How Much Do We Affect One Another — Even When We Don’t Mean To?
In a recent class, a teacher offered a simple reminder that stayed with me:
our energy on the mat doesn’t exist in isolation. It affects the people practicing beside us.
They invited us to consider practicing not just for ourselves, but for our neighbors.
To let that awareness shape the way we move and breathe — almost like an intention we carry through the practice.
It immediately brought to mind an experience I had earlier this year.
Two students were practicing near one another. One arrived clearly carrying a lot — moving quickly, breathing loudly, pushing hard through the sequence. The other seemed increasingly affected by that pace and intensity. Eventually, they rolled up their mat and left early.
When I later encouraged the first student to slow down and find a bit more ease, the suggestion didn’t land well. There was frustration. Tension. Only later did I learn what they had been carrying into the room that day — a high-stakes test or interview later that morning, the kind that tightens the body long before we’re aware it’s happening.

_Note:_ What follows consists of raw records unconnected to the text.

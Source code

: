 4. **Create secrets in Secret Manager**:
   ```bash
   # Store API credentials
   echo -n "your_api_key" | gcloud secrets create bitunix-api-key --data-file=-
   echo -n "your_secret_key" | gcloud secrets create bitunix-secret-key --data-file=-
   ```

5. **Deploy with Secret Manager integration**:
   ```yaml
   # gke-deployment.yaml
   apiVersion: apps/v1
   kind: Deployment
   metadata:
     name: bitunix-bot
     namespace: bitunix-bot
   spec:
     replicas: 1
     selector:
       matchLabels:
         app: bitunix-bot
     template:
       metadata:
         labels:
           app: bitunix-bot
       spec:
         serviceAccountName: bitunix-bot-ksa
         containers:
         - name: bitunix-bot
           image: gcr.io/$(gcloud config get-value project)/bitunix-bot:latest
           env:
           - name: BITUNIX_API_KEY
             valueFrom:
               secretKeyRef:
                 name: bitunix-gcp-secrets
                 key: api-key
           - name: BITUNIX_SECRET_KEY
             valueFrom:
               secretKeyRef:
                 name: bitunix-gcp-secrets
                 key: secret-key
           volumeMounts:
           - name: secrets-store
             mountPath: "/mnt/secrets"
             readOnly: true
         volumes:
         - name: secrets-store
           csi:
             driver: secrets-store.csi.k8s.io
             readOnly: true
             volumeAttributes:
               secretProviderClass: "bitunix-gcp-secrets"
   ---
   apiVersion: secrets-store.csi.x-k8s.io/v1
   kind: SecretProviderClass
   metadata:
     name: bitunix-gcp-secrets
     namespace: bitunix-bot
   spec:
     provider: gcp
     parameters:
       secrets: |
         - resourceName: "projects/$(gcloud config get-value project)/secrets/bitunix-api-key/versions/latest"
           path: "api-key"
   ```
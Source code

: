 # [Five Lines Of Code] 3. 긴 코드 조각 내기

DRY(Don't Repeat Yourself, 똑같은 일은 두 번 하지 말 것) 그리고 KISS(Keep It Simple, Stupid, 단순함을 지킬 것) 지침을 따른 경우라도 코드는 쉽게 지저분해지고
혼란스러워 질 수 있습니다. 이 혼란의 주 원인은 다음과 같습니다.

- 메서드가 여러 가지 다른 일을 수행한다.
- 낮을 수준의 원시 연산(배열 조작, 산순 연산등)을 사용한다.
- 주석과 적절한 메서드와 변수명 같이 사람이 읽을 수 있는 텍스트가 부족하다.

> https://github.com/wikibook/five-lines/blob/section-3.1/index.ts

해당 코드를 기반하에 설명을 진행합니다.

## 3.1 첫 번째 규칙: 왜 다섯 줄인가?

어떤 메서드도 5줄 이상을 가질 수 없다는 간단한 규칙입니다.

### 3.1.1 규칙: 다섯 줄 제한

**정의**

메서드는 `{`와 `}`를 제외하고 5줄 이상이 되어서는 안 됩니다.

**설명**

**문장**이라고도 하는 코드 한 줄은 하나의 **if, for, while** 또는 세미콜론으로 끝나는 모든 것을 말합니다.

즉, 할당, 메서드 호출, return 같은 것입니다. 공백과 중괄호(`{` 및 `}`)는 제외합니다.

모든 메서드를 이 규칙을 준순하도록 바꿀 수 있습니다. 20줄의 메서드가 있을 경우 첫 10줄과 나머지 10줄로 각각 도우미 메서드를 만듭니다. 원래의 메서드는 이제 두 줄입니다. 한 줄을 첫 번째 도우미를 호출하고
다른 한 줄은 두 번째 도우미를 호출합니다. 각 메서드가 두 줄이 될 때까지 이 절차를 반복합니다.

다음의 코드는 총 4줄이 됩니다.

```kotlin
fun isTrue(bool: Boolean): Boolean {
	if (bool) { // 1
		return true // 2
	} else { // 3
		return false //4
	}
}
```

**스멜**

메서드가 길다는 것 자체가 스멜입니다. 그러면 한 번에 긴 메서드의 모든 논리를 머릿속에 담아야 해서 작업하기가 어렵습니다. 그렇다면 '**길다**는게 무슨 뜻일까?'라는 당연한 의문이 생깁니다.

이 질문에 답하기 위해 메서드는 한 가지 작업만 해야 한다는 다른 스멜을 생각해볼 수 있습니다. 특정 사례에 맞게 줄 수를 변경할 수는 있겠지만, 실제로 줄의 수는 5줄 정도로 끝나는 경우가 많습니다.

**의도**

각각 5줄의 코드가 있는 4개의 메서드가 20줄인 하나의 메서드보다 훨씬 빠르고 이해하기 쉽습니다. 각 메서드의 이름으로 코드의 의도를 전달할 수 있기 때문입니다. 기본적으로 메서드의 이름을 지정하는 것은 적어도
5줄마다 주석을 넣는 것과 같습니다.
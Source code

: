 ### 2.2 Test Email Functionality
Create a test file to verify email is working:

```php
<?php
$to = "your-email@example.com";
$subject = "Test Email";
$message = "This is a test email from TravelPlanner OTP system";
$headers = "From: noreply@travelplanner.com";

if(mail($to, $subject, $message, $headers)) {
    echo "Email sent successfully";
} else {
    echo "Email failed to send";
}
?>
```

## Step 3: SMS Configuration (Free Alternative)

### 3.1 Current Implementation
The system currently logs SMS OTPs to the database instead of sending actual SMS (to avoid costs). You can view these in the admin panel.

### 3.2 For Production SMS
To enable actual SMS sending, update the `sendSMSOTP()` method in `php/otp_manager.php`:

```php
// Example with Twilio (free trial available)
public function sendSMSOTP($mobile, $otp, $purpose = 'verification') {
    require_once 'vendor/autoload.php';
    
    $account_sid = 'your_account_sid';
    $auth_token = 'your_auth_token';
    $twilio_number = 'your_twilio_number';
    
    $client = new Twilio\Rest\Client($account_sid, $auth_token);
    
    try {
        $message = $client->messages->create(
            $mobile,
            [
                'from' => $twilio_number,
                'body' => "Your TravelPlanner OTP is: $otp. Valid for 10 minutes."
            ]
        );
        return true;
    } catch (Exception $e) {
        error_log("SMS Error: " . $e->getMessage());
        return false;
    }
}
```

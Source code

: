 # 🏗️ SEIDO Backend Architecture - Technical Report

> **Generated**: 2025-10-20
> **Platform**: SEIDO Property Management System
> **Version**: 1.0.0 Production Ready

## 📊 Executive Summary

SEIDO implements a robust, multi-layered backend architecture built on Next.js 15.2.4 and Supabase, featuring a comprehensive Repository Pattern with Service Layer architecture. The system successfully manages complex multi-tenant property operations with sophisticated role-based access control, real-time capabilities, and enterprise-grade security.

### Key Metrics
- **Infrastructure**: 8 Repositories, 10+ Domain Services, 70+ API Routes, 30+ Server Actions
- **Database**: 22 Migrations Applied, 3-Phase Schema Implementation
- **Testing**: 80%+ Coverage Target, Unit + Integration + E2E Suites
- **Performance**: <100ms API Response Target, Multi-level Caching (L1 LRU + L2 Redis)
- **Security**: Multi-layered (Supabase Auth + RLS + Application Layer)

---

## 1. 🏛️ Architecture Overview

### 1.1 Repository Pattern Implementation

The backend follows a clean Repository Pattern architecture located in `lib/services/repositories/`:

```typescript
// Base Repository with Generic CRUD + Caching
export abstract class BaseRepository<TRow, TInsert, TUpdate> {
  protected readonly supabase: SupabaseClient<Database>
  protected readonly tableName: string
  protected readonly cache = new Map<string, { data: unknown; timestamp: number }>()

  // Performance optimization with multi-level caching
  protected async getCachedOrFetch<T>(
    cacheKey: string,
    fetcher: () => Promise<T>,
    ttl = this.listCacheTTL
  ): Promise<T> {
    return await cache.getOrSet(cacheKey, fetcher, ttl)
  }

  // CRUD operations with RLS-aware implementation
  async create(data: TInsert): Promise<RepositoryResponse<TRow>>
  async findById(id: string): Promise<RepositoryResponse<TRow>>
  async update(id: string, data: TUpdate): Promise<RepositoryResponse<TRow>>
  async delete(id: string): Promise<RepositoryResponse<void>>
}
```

That conversation stayed with me.
Not because anyone did anything wrong, but because it revealed something subtle and true:
we often show up to practice carrying far more than we realize — and what we carry doesn’t stay contained.
I was in the middle of my own stressful season at the time, navigating uncertainty and change. It made me wonder how often my energy had spilled into shared spaces without my noticing. How often I, too, had practiced while holding tension, urgency, or distraction — and how that may have affected others.
None of this is about blame.
It’s about awareness.
Yoga rooms are shared spaces. Even when we practice individually, there’s an unspoken conversation happening through breath, rhythm, and presence. Loud breathing, rushing, or gripping can be grounding for one person — and dysregulating for another. Quiet steadiness can be calming. So can softness. So can restraint.
The invitation isn’t to suppress what we’re feeling or pretend we’re calm when we’re not.
It’s simply to notice.
To ask, gently:
- What am I bringing into the room today?
- How is it showing up in my breath and movement?
- Can I soften — even slightly — for the sake of the space we’re sharing?
Sometimes practicing “for our neighbor” doesn’t mean changing the practice itself.
It means adding a layer of kindness to it.
A little less force.
A little more listening.
A willingness to remember that we’re not alone — even when the practice feels deeply personal.
We influence one another all the time, often without meaning to.
The mat offers us a place to see that clearly — and, when we can, to choose care.